I discussed this a good while back with a fellow lecturer - one of Murakami's army of ardent fans. The lecturer had not noticed all of these unresolved threads. They did not concern him.

Consider Torey Hayden's Ghost Girl [spoiler alert].
The mystery of Jade's abuse is never solved. Torey admits in a post-script that her publisher asked her to provide some sort of resolution for the reader. Torey rewrote this resolution some five or six times before her publisher was appeased. Ghost Girl is a true story. Torey could not/would not invent an ending simply to provide the reader with a resolution. Instead, she offers little closure by way of conjecture.
I was so unfulfilled on closing that book that I sought answers. I discovered that Torey has a discussion board and I looked for answers there. Moreover, many readers had felt this same desire for closure and had also found their way to Torey's forums.
Whilst I ripped through Ghost Girl perhaps faster than I have read any other book, I am unlikely to put myself through that again and have yet to pick up another of her novels.

I'm reading David Mitchell's Cloud Atlas at the moment.
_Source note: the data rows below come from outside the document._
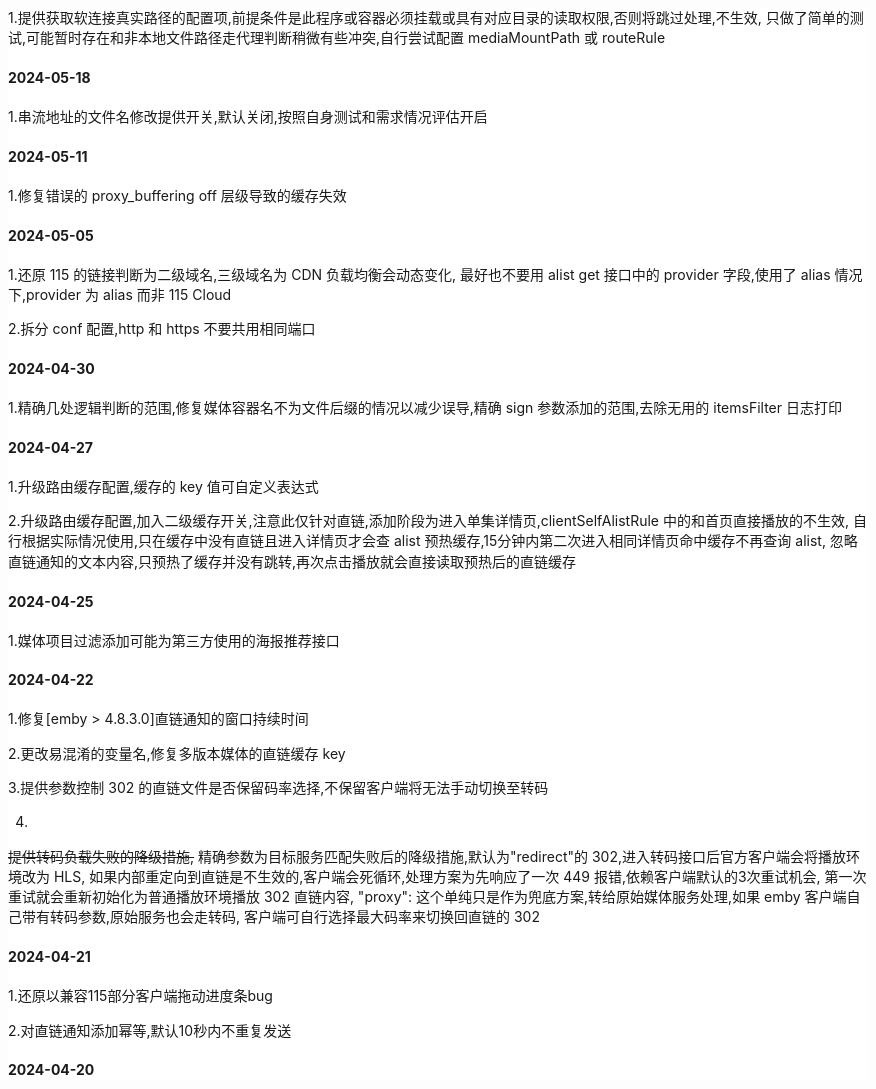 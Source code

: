 1.提供获取软连接真实路径的配置项,前提条件是此程序或容器必须挂载或具有对应目录的读取权限,否则将跳过处理,不生效,
只做了简单的测试,可能暂时存在和非本地文件路径走代理判断稍微有些冲突,自行尝试配置 mediaMountPath 或 routeRule

#### 2024-05-18

1.串流地址的文件名修改提供开关,默认关闭,按照自身测试和需求情况评估开启

#### 2024-05-11

1.修复错误的 proxy_buffering off 层级导致的缓存失效

#### 2024-05-05

1.还原 115 的链接判断为二级域名,三级域名为 CDN 负载均衡会动态变化,
最好也不要用 alist get 接口中的 provider 字段,使用了 alias 情况下,provider 为 alias 而非 115 Cloud

2.拆分 conf 配置,http 和 https 不要共用相同端口

#### 2024-04-30

1.精确几处逻辑判断的范围,修复媒体容器名不为文件后缀的情况以减少误导,精确 sign 参数添加的范围,去除无用的 itemsFilter 日志打印

#### 2024-04-27

1.升级路由缓存配置,缓存的 key 值可自定义表达式

2.升级路由缓存配置,加入二级缓存开关,注意此仅针对直链,添加阶段为进入单集详情页,clientSelfAlistRule 中的和首页直接播放的不生效,
自行根据实际情况使用,只在缓存中没有直链且进入详情页才会查 alist 预热缓存,15分钟内第二次进入相同详情页命中缓存不再查询 alist,
忽略直链通知的文本内容,只预热了缓存并没有跳转,再次点击播放就会直接读取预热后的直链缓存

#### 2024-04-25

1.媒体项目过滤添加可能为第三方使用的海报推荐接口

#### 2024-04-22

1.修复[emby > 4.8.3.0]直链通知的窗口持续时间

2.更改易混淆的变量名,修复多版本媒体的直链缓存 key

3.提供参数控制 302 的直链文件是否保留码率选择,不保留客户端将无法手动切换至转码

4.
~~提供转码负载失败的降级措施,~~
精确参数为目标服务匹配失败后的降级措施,默认为"redirect"的 302,进入转码接口后官方客户端会将播放环境改为 HLS,
如果内部重定向到直链是不生效的,客户端会死循环,处理方案为先响应了一次 449 报错,依赖客户端默认的3次重试机会,
第一次重试就会重新初始化为普通播放环境播放 302 直链内容,
"proxy": 这个单纯只是作为兜底方案,转给原始媒体服务处理,如果 emby 客户端自己带有转码参数,原始服务也会走转码,
客户端可自行选择最大码率来切换回直链的 302

#### 2024-04-21

1.还原以兼容115部分客户端拖动进度条bug

2.对直链通知添加幂等,默认10秒内不重复发送

#### 2024-04-20
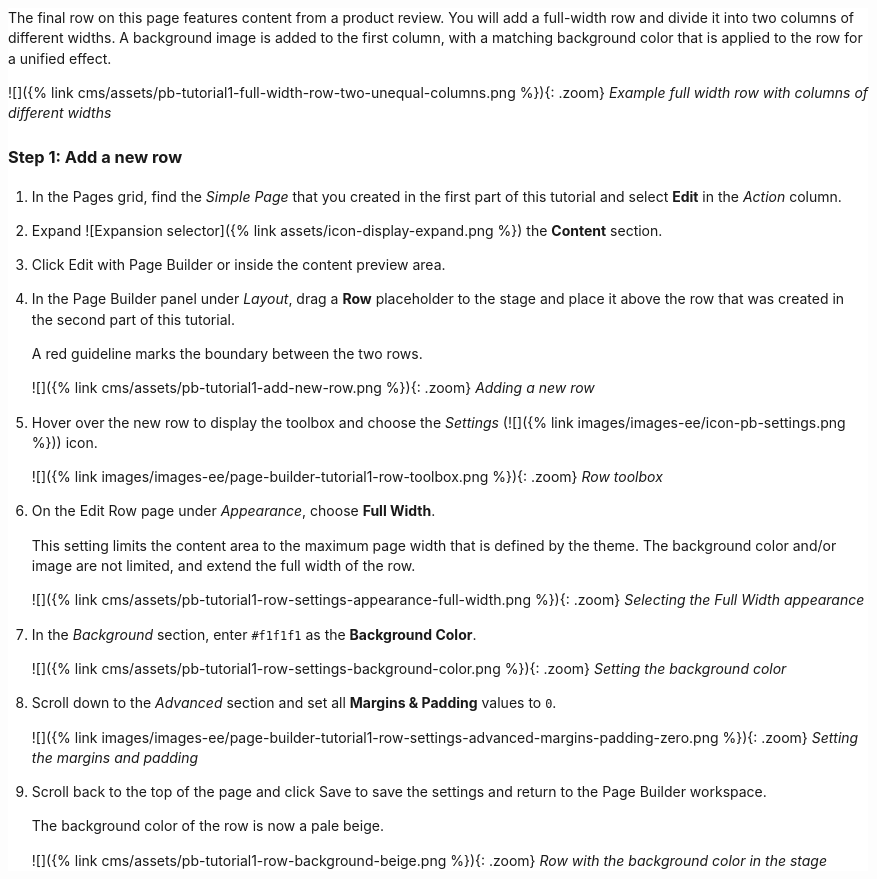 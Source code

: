 The final row on this page features content from a product review. You will add a full-width row and divide it into two columns of different widths. A background image is added to the first column, with a matching background color that is applied to the row for a unified effect.

![]({% link cms/assets/pb-tutorial1-full-width-row-two-unequal-columns.png %}){: .zoom}
_Example full width row with columns of different widths_

### Step 1: Add a new row

1. In the Pages grid, find the _Simple Page_ that you created in the first part of this tutorial and select **Edit** in the _Action_ column.

1. Expand ![Expansion selector]({% link assets/icon-display-expand.png %}) the **Content** section.

1. Click <span class="btn">Edit with Page Builder</span> or inside the content preview area.

1. In the Page Builder panel under _Layout_, drag a **Row** placeholder to the stage and place it above the row that was created in the second part of this tutorial.

   A red guideline marks the boundary between the two rows.

   ![]({% link cms/assets/pb-tutorial1-add-new-row.png %}){: .zoom}
   _Adding a new row_

1. Hover over the new row to display the toolbox and choose the _Settings_ (![]({% link images/images-ee/icon-pb-settings.png %})) icon.

   ![]({% link images/images-ee/page-builder-tutorial1-row-toolbox.png %}){: .zoom}
   _Row toolbox_

1. On the Edit Row page under _Appearance_, choose **Full Width**.

   This setting limits the content area to the maximum page width that is defined by the theme. The background color and/or image are not limited, and extend the full width of the row.

   ![]({% link cms/assets/pb-tutorial1-row-settings-appearance-full-width.png %}){: .zoom}
   _Selecting the Full Width appearance_

1. In the _Background_ section, enter `#f1f1f1` as the **Background Color**.

   ![]({% link cms/assets/pb-tutorial1-row-settings-background-color.png %}){: .zoom}
   _Setting the background color_

1. Scroll down to the _Advanced_ section and set all **Margins & Padding** values to `0`.

   ![]({% link images/images-ee/page-builder-tutorial1-row-settings-advanced-margins-padding-zero.png %}){: .zoom}
   _Setting the margins and padding_

1. Scroll back to the top of the page and click <span class="btn">Save</span> to save the settings and return to the Page Builder workspace.

   The background color of the row is now a pale beige.

   ![]({% link cms/assets/pb-tutorial1-row-background-beige.png %}){: .zoom}
   _Row with the background color in the stage_
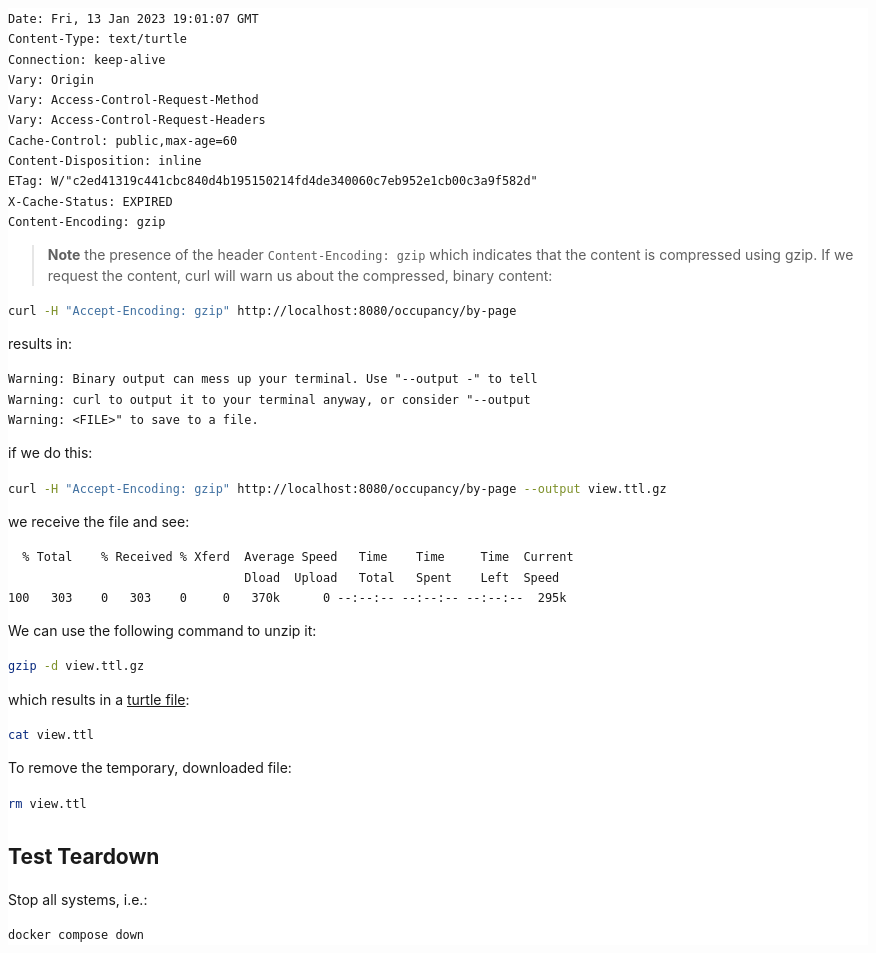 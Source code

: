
```
Date: Fri, 13 Jan 2023 19:01:07 GMT
Content-Type: text/turtle
Connection: keep-alive
Vary: Origin
Vary: Access-Control-Request-Method
Vary: Access-Control-Request-Headers
Cache-Control: public,max-age=60
Content-Disposition: inline
ETag: W/"c2ed41319c441cbc840d4b195150214fd4de340060c7eb952e1cb00c3a9f582d"
X-Cache-Status: EXPIRED
Content-Encoding: gzip
```
> **Note** the presence of the header `Content-Encoding: gzip` which indicates that the content is compressed using gzip. If we request the content, curl will warn us about the compressed, binary content:
```bash
curl -H "Accept-Encoding: gzip" http://localhost:8080/occupancy/by-page
```
results in:
```
Warning: Binary output can mess up your terminal. Use "--output -" to tell 
Warning: curl to output it to your terminal anyway, or consider "--output 
Warning: <FILE>" to save to a file.
```
if we do this:
```bash
curl -H "Accept-Encoding: gzip" http://localhost:8080/occupancy/by-page --output view.ttl.gz
```
we receive the file and see:
```
  % Total    % Received % Xferd  Average Speed   Time    Time     Time  Current
                                 Dload  Upload   Total   Spent    Left  Speed
100   303    0   303    0     0   370k      0 --:--:-- --:--:-- --:--:--  295k
```
We can use the following command to unzip it:
```bash
gzip -d view.ttl.gz
```
which results in a [turtle file](./view.ttl):
```bash
cat view.ttl
```
To remove the temporary, downloaded file:
```bash
rm view.ttl
```

## Test Teardown
Stop all systems, i.e.:
```bash
docker compose down
```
I gotta say, I'm struggling.
David provides the reader with a steady stream of, what are often referred to as cookies or gold coins or candy store/bar moments. There's a Doctor collecting the teeth that remain from Cannibals' feasts, and there's a public flogging.
But the language is too dense for me: I feel that David is afraid to use the same word more than once. Teeth, gnashers, dentures ...
Hemingway taught me that repetition is okay. The right word is the right word - the mot juste.
With each difficult word, the reader is tugged a little from their suspension of disbelief.
Considering the mountain lake in my ss, I felt the urge to replace the words 'mountain lake' with 'tarn'. A tarn is a mountain lake. But, the introduction of a difficult word (or, if you prefer, a less easy word) would do me no favours. Moreover, if I consider that the protag in my ss is a young girl, therefore I am forced to use simple words, and compare this with the erudite protag of my current ms, I can see a large contributing factor to my skim-reading. Part of my ss's appeal is that it offers nothing to cause the reader to leave, whilst drowning in a thick river of gold coins that invite the reader to stay.
NB. I counted five difficult words in Kate Grenville's superb The Secret River. She plays with language, but it is a familiar language.

For my ms to work, I am going to need to reinvent Corus. I am going to need to tone down the erudition. I am going to need to add more gold coins, and if they are unresolved, then so-be-it, although I will do all I can to make them natural.
In the meantime, however, I am thinking of returning to my second ms: it only needs a few weeks worth of work in order to get it up to send-outable standard (IMVHO).

My thoughts on resolutions are unresolved, but I am erring towards the power of gold coins over resolution.